* Exercise
Write each line out a second time, exactly as shown below.

* Dataset content

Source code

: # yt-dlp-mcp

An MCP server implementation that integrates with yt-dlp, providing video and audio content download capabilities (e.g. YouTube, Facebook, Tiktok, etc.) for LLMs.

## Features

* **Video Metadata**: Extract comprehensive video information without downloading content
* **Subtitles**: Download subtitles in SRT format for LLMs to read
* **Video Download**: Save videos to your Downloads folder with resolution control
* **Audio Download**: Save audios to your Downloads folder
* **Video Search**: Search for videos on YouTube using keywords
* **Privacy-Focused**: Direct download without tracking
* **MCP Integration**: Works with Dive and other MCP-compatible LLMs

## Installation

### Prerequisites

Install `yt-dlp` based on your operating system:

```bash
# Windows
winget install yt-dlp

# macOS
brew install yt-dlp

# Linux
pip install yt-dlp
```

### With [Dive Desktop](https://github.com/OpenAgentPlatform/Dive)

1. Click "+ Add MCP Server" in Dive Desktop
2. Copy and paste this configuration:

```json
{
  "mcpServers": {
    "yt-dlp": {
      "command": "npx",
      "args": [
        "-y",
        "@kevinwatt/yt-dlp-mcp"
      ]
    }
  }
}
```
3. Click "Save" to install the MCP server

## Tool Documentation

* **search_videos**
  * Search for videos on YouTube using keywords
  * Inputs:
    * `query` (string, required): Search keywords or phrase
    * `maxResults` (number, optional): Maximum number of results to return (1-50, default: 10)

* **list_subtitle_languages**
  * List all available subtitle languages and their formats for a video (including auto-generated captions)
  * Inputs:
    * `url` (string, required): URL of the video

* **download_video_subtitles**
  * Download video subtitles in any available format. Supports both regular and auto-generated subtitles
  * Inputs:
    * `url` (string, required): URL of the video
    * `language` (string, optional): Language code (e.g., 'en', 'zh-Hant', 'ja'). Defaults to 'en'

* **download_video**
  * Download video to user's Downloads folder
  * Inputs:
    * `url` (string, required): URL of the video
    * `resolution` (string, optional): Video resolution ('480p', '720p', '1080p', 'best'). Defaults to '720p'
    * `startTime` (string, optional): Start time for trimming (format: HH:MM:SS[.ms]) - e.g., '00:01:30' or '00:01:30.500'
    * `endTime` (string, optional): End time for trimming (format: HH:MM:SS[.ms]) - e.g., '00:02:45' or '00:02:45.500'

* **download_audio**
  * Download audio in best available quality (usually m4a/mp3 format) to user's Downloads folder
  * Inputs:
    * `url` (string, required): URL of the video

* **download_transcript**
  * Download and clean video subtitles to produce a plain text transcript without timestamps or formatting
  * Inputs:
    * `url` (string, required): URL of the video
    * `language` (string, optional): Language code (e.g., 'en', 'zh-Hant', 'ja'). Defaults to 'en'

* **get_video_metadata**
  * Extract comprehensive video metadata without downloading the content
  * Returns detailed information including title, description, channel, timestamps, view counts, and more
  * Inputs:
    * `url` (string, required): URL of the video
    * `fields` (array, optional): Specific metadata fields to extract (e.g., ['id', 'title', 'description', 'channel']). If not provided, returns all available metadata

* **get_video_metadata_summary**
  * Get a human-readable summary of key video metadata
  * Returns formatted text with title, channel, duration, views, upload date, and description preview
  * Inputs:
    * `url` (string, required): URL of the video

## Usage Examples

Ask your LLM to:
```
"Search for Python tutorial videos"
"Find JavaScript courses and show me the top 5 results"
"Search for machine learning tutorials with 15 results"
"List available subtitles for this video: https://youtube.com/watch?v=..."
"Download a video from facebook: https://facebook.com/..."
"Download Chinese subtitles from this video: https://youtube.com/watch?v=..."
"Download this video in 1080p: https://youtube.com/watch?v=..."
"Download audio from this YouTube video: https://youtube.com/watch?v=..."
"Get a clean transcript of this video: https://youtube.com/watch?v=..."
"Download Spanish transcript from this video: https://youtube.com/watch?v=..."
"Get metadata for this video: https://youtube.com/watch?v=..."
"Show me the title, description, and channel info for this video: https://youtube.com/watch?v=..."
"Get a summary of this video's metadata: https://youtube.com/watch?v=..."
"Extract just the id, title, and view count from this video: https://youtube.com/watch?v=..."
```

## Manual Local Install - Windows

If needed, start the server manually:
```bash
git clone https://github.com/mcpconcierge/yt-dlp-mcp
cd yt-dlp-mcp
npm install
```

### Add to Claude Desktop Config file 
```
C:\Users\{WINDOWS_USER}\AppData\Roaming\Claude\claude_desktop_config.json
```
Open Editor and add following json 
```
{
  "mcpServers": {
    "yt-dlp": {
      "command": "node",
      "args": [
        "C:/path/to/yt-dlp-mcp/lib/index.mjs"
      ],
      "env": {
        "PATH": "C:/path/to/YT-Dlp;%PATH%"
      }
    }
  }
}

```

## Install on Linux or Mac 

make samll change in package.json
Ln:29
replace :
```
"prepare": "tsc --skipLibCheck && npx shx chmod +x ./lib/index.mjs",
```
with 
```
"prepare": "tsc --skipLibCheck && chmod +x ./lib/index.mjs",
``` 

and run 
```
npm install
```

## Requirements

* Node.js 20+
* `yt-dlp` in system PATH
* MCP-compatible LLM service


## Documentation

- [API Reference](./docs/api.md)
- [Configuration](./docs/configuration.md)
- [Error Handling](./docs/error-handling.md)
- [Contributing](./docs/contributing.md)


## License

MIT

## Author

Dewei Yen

* Answer space
Source code

: # yt-dlp-mcp

An MCP server implementation that integrates with yt-dlp, providing video and audio content download capabilities (e.g. YouTube, Facebook, Tiktok, etc.) for LLMs.

## Features

* **Video Metadata**: Extract comprehensive video information without downloading content
* **Subtitles**: Download subtitles in SRT format for LLMs to read
* **Video Download**: Save videos to your Downloads folder with resolution control
* **Audio Download**: Save audios to your Downloads folder
* **Video Search**: Search for videos on YouTube using keywords
* **Privacy-Focused**: Direct download without tracking
* **MCP Integration**: Works with Dive and other MCP-compatible LLMs

## Installation

### Prerequisites

Install `yt-dlp` based on your operating system:

```bash
# Windows
winget install yt-dlp

# macOS
brew install yt-dlp

# Linux
pip install yt-dlp
```

### With [Dive Desktop](https://github.com/OpenAgentPlatform/Dive)

1. Click "+ Add MCP Server" in Dive Desktop
2. Copy and paste this configuration:

```json
{
  "mcpServers": {
    "yt-dlp": {
      "command": "npx",
      "args": [
        "-y",
        "@kevinwatt/yt-dlp-mcp"
      ]
    }
  }
}
```
3. Click "Save" to install the MCP server

## Tool Documentation

* **search_videos**
  * Search for videos on YouTube using keywords
  * Inputs:
    * `query` (string, required): Search keywords or phrase
    * `maxResults` (number, optional): Maximum number of results to return (1-50, default: 10)

* **list_subtitle_languages**
  * List all available subtitle languages and their formats for a video (including auto-generated captions)
  * Inputs:
    * `url` (string, required): URL of the video

* **download_video_subtitles**
  * Download video subtitles in any available format. Supports both regular and auto-generated subtitles
  * Inputs:
    * `url` (string, required): URL of the video
    * `language` (string, optional): Language code (e.g., 'en', 'zh-Hant', 'ja'). Defaults to 'en'

* **download_video**
  * Download video to user's Downloads folder
  * Inputs:
    * `url` (string, required): URL of the video
    * `resolution` (string, optional): Video resolution ('480p', '720p', '1080p', 'best'). Defaults to '720p'
    * `startTime` (string, optional): Start time for trimming (format: HH:MM:SS[.ms]) - e.g., '00:01:30' or '00:01:30.500'
    * `endTime` (string, optional): End time for trimming (format: HH:MM:SS[.ms]) - e.g., '00:02:45' or '00:02:45.500'

* **download_audio**
  * Download audio in best available quality (usually m4a/mp3 format) to user's Downloads folder
  * Inputs:
    * `url` (string, required): URL of the video

* **download_transcript**
  * Download and clean video subtitles to produce a plain text transcript without timestamps or formatting
  * Inputs:
    * `url` (string, required): URL of the video
    * `language` (string, optional): Language code (e.g., 'en', 'zh-Hant', 'ja'). Defaults to 'en'

* **get_video_metadata**
  * Extract comprehensive video metadata without downloading the content
  * Returns detailed information including title, description, channel, timestamps, view counts, and more
  * Inputs:
    * `url` (string, required): URL of the video
    * `fields` (array, optional): Specific metadata fields to extract (e.g., ['id', 'title', 'description', 'channel']). If not provided, returns all available metadata

* **get_video_metadata_summary**
  * Get a human-readable summary of key video metadata
  * Returns formatted text with title, channel, duration, views, upload date, and description preview
  * Inputs:
    * `url` (string, required): URL of the video

## Usage Examples

Ask your LLM to:
```
"Search for Python tutorial videos"
"Find JavaScript courses and show me the top 5 results"
"Search for machine learning tutorials with 15 results"
"List available subtitles for this video: https://youtube.com/watch?v=..."
"Download a video from facebook: https://facebook.com/..."
"Download Chinese subtitles from this video: https://youtube.com/watch?v=..."
"Download this video in 1080p: https://youtube.com/watch?v=..."
"Download audio from this YouTube video: https://youtube.com/watch?v=..."
"Get a clean transcript of this video: https://youtube.com/watch?v=..."
"Download Spanish transcript from this video: https://youtube.com/watch?v=..."
"Get metadata for this video: https://youtube.com/watch?v=..."
"Show me the title, description, and channel info for this video: https://youtube.com/watch?v=..."
"Get a summary of this video's metadata: https://youtube.com/watch?v=..."
"Extract just the id, title, and view count from this video: https://youtube.com/watch?v=..."
```

## Manual Local Install - Windows

If needed, start the server manually:
```bash
git clone https://github.com/mcpconcierge/yt-dlp-mcp
cd yt-dlp-mcp
npm install
```

### Add to Claude Desktop Config file 
```
C:\Users\{WINDOWS_USER}\AppData\Roaming\Claude\claude_desktop_config.json
```
Open Editor and add following json 
```
{
  "mcpServers": {
    "yt-dlp": {
      "command": "node",
      "args": [
        "C:/path/to/yt-dlp-mcp/lib/index.mjs"
      ],
      "env": {
        "PATH": "C:/path/to/YT-Dlp;%PATH%"
      }
    }
  }
}

```

## Install on Linux or Mac 

make samll change in package.json
Ln:29
replace :
```
"prepare": "tsc --skipLibCheck && npx shx chmod +x ./lib/index.mjs",
```
with 
```
"prepare": "tsc --skipLibCheck && chmod +x ./lib/index.mjs",
``` 

and run 
```
npm install
```

## Requirements

* Node.js 20+
* `yt-dlp` in system PATH
* MCP-compatible LLM service


## Documentation

- [API Reference](./docs/api.md)
- [Configuration](./docs/configuration.md)
- [Error Handling](./docs/error-handling.md)
- [Contributing](./docs/contributing.md)


## License

MIT

## Author

Dewei Yen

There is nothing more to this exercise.